A useful toolkit will contain versatile tools that can ideally do more than one job each.

Standard toolkits are a great place to start but can be tweaked to suit your needs. A proper kit doesn’t need to expensive. Cable ties and a few metres of strong duct tape wrapped around a lolly stick has just as much chance of getting you home as a fancy ratchet spanner that you can show off to your mates.

A torch, a multitool and an Allen key that fits most of the fittings on your bike is an excellent place to start.

A pair of pliers can be an invaluable resource, and if you’ve got space, it’s worth including some. Mole-grips are an alternative.

A puncture repair kit, either the full roadside bodgers set or one of those tyre sealant kits are a good choice. The latter has its disadvantages but comes with the gas you need to reinflate your tyre.

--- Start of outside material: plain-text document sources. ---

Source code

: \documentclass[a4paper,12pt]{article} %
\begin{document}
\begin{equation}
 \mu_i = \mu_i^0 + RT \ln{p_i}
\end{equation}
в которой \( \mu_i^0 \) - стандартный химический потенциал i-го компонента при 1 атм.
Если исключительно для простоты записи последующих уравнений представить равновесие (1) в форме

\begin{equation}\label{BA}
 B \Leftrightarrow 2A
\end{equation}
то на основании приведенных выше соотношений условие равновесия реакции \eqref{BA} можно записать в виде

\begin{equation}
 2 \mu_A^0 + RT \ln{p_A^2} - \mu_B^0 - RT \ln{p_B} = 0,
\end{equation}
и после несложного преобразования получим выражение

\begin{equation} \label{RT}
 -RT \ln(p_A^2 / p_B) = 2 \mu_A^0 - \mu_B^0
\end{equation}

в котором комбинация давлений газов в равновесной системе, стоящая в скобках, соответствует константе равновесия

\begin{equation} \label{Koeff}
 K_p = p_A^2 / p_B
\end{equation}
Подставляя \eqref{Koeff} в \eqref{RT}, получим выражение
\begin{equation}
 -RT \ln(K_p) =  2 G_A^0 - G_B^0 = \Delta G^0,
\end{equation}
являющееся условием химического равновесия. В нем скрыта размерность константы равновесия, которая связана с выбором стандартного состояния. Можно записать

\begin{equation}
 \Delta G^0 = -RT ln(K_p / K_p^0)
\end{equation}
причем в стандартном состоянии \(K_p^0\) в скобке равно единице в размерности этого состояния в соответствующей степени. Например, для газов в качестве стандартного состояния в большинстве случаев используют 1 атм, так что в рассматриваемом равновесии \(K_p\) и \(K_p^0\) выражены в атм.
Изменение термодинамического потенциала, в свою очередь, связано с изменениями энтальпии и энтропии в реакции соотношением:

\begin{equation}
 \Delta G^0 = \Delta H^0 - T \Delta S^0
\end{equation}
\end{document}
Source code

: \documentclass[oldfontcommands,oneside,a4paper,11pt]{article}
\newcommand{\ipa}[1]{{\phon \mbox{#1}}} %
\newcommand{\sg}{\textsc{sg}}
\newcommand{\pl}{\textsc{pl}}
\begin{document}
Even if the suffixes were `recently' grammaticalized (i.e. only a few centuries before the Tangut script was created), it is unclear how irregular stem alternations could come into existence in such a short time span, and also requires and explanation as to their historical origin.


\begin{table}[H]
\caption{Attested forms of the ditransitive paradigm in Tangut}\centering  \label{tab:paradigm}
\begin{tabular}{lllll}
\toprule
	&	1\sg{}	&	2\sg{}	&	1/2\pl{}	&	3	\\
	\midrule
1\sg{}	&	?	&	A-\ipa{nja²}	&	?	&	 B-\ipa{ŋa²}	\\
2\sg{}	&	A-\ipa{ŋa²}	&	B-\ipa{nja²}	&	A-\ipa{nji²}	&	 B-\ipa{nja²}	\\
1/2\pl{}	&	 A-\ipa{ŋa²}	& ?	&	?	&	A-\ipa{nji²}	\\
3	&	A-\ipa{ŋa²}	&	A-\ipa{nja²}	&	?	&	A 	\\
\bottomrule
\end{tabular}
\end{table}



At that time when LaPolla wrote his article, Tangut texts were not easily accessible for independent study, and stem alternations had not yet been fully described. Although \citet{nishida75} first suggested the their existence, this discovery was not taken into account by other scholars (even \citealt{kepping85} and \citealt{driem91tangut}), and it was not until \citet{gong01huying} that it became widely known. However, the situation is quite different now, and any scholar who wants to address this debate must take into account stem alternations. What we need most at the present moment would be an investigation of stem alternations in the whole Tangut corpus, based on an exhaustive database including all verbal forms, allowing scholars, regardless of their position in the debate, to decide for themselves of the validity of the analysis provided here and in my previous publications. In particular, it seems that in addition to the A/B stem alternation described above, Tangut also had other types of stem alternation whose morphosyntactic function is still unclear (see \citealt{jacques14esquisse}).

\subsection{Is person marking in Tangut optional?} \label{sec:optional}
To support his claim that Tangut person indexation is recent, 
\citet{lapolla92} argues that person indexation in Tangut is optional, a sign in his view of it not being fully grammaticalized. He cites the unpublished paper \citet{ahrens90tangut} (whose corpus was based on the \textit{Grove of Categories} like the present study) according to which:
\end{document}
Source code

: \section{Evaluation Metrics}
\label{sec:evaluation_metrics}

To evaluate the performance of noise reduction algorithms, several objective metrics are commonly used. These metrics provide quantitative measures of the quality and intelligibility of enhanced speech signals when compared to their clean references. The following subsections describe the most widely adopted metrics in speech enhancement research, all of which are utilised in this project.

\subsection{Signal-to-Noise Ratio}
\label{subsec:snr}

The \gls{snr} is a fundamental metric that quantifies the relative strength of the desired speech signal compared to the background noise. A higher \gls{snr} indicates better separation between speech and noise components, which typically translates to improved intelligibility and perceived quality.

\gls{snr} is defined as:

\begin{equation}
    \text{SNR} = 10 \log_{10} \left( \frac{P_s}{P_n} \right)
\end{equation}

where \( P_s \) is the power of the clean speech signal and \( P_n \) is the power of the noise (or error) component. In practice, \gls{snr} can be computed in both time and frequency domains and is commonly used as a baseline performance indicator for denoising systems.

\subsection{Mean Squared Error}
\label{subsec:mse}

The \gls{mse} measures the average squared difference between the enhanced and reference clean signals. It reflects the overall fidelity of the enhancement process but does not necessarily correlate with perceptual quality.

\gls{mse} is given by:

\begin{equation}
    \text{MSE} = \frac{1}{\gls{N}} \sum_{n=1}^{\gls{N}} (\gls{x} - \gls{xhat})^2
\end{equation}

Screwdrivers are great. Try to have at least a Phillips and a flathead in your kit and make sure they fit the fasteners on your bike.

Adjustable spanner. Again, the size should be relevant to your requirements, check that it will fit most of the nuts on your bike.

A length of electrical wire can come in handy in an emergency, a couple of metres should do the trick. Don’t go for a thick gauge, keep it simple.

It can be worth investing in a decent tool roll too, there are plenty to choose from out there, but as always, make sure that the one you want is suitable for your needs.